# free standing awning



## escape1955 (May 17, 2014)

anyone use a free standing awning with their Fiat Ducato Swift Sundance 590RS , if so any idea which is best to buy, Thanks, ours is a 2002 model if it makes a difference.


----------



## cabby (May 14, 2005)

do we assume that it is on the fiat chassis then.


cabby


----------



## fatbuddha (Aug 7, 2006)

cabby - I think the words *Fiat Ducato Swift Sundance 590RS* answers your question.... :lol:


----------



## cabby (May 14, 2005)

Not really, it could be on an alko chassis, which is why I asked, as there will be a large height difference.

cabby


----------



## Mrplodd (Mar 4, 2008)

The Movelite version seems to be very popular, BUT beware of the size, they are BIG !! In particular the awning itself is about 3m square, add on the 1m "tunnel" between the MH and the bulk of the driveaway and you see what I mean. You will need AT LEAST 4m to the side of your MH (plus room for the guy ropes as well!!) which isnt always possible on continental sites (and a good few UK ones as well)
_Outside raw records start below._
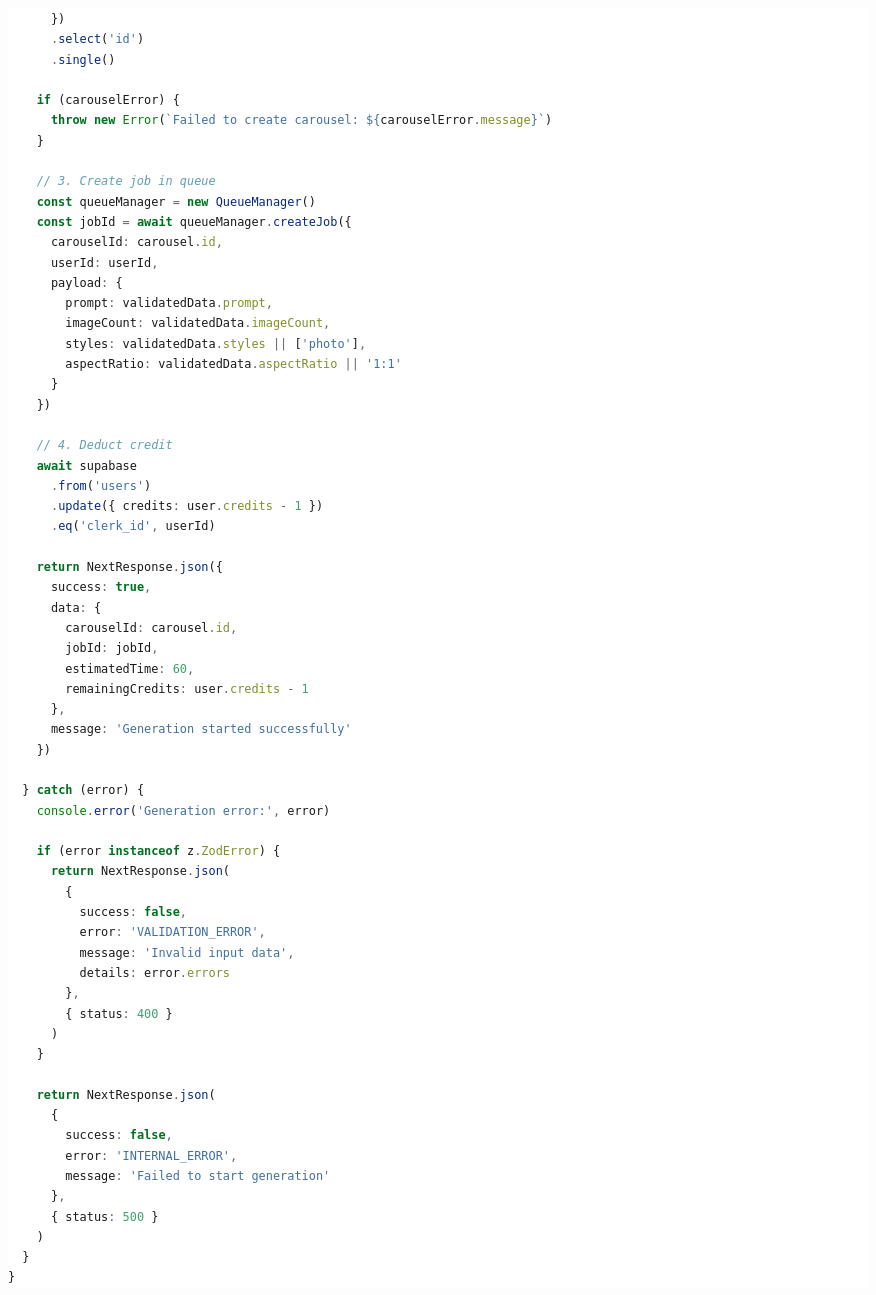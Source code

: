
 ```typescript
      })
      .select('id')
      .single()

    if (carouselError) {
      throw new Error(`Failed to create carousel: ${carouselError.message}`)
    }

    // 3. Create job in queue
    const queueManager = new QueueManager()
    const jobId = await queueManager.createJob({
      carouselId: carousel.id,
      userId: userId,
      payload: {
        prompt: validatedData.prompt,
        imageCount: validatedData.imageCount,
        styles: validatedData.styles || ['photo'],
        aspectRatio: validatedData.aspectRatio || '1:1'
      }
    })

    // 4. Deduct credit
    await supabase
      .from('users')
      .update({ credits: user.credits - 1 })
      .eq('clerk_id', userId)

    return NextResponse.json({
      success: true,
      data: {
        carouselId: carousel.id,
        jobId: jobId,
        estimatedTime: 60,
        remainingCredits: user.credits - 1
      },
      message: 'Generation started successfully'
    })

  } catch (error) {
    console.error('Generation error:', error)
    
    if (error instanceof z.ZodError) {
      return NextResponse.json(
        {
          success: false,
          error: 'VALIDATION_ERROR',
          message: 'Invalid input data',
          details: error.errors
        },
        { status: 400 }
      )
    }
    
    return NextResponse.json(
      {
        success: false,
        error: 'INTERNAL_ERROR',
        message: 'Failed to start generation'
      },
      { status: 500 }
    )
  }
}
```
I had one for a brief period of time and found it to be simply too big, so changed it for a porch awning about 2m square. There are however only the 2 of us, if you have a family I can certainly see the appeal of a drive away.

Others will of course have a different view :wink: I am not trying to put you off, just highlight an issue you might not have considered (I didnt and wished someone had given me the heads up) 

Plenty second hand on Ebay !! (which should make you ask why people are selling them)


----------